ルルーシュは立ち尽くしている。その手に抱えているのはユーフェミア。だが、彼女はもう存在してなくて。彼女は、もう何処にも居ない。
風になびかれる。差し込む月光。この空間はあまりにも冷たい。命あるものの姿は無く、忘我の世界。揺れる木々、その音はまるで鎮魂歌のようで。彼女の魂を乗せて、悲哀と哀憐を乗せて永遠に響き渡る。静かに、静かに、何処までも。
ルルーシュの服に、真紅の華が咲いていた。見惚れるまでの、艶悦な真紅。その大輪の中心に、ユーフェミアは眠っている。その死に顔に映るのは、安らぎか、悲しみか。だが、それは確かにルルーシュに向けられていた。彼女は眠っている。だが、二度と目覚めない。彼女の眠りが終わる事は、無い。
その胸に秘めた想いは、何なのか。誰も知らない。
何故こんな事になったのか、その理由は何なのか。ルルーシュは知っている。

気が付くとユーフェミアを抱きしめていた。何時からかは定かではない。肌の至る所に赤い染みがついている。服の至る所に紅い染みがついている。痛い、少しだけ。それは心と身体。どちらの痛みなのか。身体が鉛のように重い。吐き気がするほど気分が悪い。弾けそうなほどの頭痛が襲ってくる。それは、病ではない、決して。

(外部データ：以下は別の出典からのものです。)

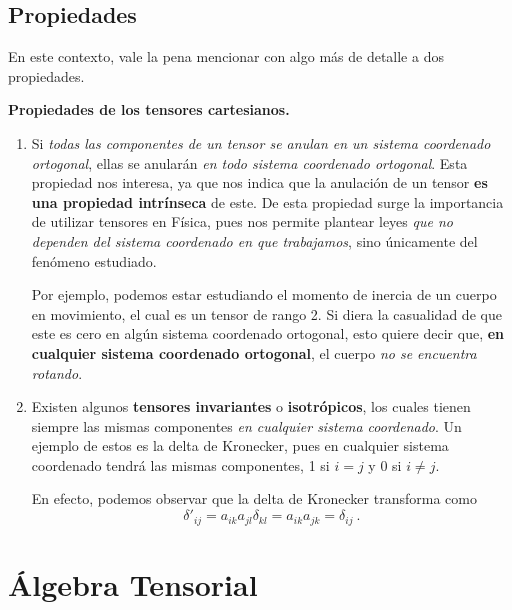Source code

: \subsection{Propiedades}

En este contexto, vale la pena mencionar con algo más de detalle a dos propiedades.

\begin{propiedad}
    \textbf{Propiedades de los tensores cartesianos.}

    \begin{enumerate}
        \item Si \emph{todas las componentes de un tensor se anulan en un sistema coordenado ortogonal}, ellas se anularán \emph{en todo sistema coordenado ortogonal}.  Esta propiedad nos interesa, ya que nos indica que la anulación de un tensor \textbf{es una propiedad intrínseca} de este. De esta propiedad surge la importancia de utilizar tensores en Física, pues nos permite plantear leyes \emph{que no dependen del sistema coordenado en que trabajamos}, sino únicamente del fenómeno estudiado.
        
        Por ejemplo, podemos estar estudiando el momento de inercia de un cuerpo en movimiento, el cual es un tensor de rango 2. Si diera la casualidad de que este es cero en algún sistema coordenado ortogonal, esto quiere decir que, \textbf{en cualquier sistema coordenado ortogonal}, el cuerpo \emph{no se encuentra rotando}.
    
        \item Existen algunos \textbf{tensores invariantes} o \textbf{isotrópicos}, los cuales tienen siempre las mismas componentes \emph{en cualquier sistema coordenado}. Un ejemplo de estos es la delta de Kronecker, pues en cualquier sistema coordenado tendrá las mismas componentes, 1 si $i=j$ y 0 si $i\neq j$.
        
        En efecto, podemos observar que la delta de Kronecker transforma como
        \begin{equation}
            \delta'_{ij} = a_{ik} a_{jl} \delta_{kl} = a_{ik} a_{jk} = \delta_{ij} \ .
        \end{equation}
    \end{enumerate}
\end{propiedad}



\section{Álgebra Tensorial}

彼女と話していたのは、つい数時間前のことだった。けれど、彼女はもう口を開く事は無い。その事実に、彼女を抱き上げたまま、呆然と立ち尽くしている。
終わったのだ、呆気ないほどに。
通り過ぎる過去の記憶。果ての無い草原の中、二人で駆け抜けた。太陽に照らされて、暖かい日の下、二人で眠った。心地良い風に抱かれて、二人で踊った。
壊れてしまった幸せの扉。壊したのはルルーシュ自信。もし、もし本当にあの日に戻れたのなら、あの頃に戻れるのなら、きっと自分の全てを捨ててまで適えようとした。だが、それは決して無い。そんなものは所詮は泡沫の夢想。現実はかくして現実であり非情。それは、自分が良く知っている。理解している。
だから……だから、その悲しみが、苦念が、恋慕が胸を覆い尽くす前に、ルルーシュは自分で扉を開けた。絶望と言う名の。

ルルーシュは静かに独り泣いている。涙は溢れ、留まる事を知らない。その心に、後悔も何も無い。だが、悲しんでいる。意味の無い涙。だが、果たして意味は必要なのだろうか?
ユーフェミアはルルーシュの腕の中で、瞳を閉じている。眠るように、静かに、安らかに、ひっそりと。確かに。